#### Exercise goal
Your answer must be a word-for-word copy of the listing, with all pictures excluded.

#### Data for processing
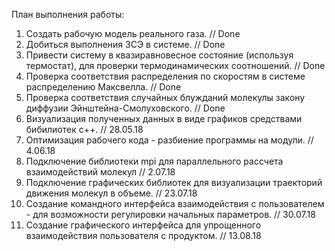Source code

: План выполнения работы: 
1) Создать рабочую модель реального газа. // Done
2) Добиться выполнения ЗСЭ в системе. // Done
3) Привести систему в квазиравновесное состояние (используя термостат), для проверки термодинамических соотношений. // Done
4) Проверка соответствия распределения по скоростям в системе распределению Максвелла. // Done
5) Проверка соответствия случайных блужданий молекулы закону диффузии Эйнштейна-Смолуховского. // Done
6) Визуализация полученных данных в виде графиков средствами бибилиотек с++. // 28.05.18
7) Оптимизация рабочего кода - разбиение программы на модули. // 4.06.18
8) Подключение библиотеки mpi для параллельного рассчета взаимодействий молекул // 2.07.18
9) Подключение графических библиотек для визуализации траекторий движения молекул в объеме. // 23.07.18
10) Создание командного интерфейса взаимодействия с пользователем - для возможности регулировки начальных параметров. // 30.07.18
11) Создание графического интерфейса для упрощенного взаимодействия пользователя с продуктом. // 13.08.18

#### Problem solution
Source code

: План выполнения работы: 
1) Создать рабочую модель реального газа. // Done
2) Добиться выполнения ЗСЭ в системе. // Done
3) Привести систему в квазиравновесное состояние (используя термостат), для проверки термодинамических соотношений. // Done
4) Проверка соответствия распределения по скоростям в системе распределению Максвелла. // Done
5) Проверка соответствия случайных блужданий молекулы закону диффузии Эйнштейна-Смолуховского. // Done
6) Визуализация полученных данных в виде графиков средствами бибилиотек с++. // 28.05.18
7) Оптимизация рабочего кода - разбиение программы на модули. // 4.06.18
8) Подключение библиотеки mpi для параллельного рассчета взаимодействий молекул // 2.07.18
9) Подключение графических библиотек для визуализации траекторий движения молекул в объеме. // 23.07.18
10) Создание командного интерфейса взаимодействия с пользователем - для возможности регулировки начальных параметров. // 30.07.18
11) Создание графического интерфейса для упрощенного взаимодействия пользователя с продуктом. // 13.08.18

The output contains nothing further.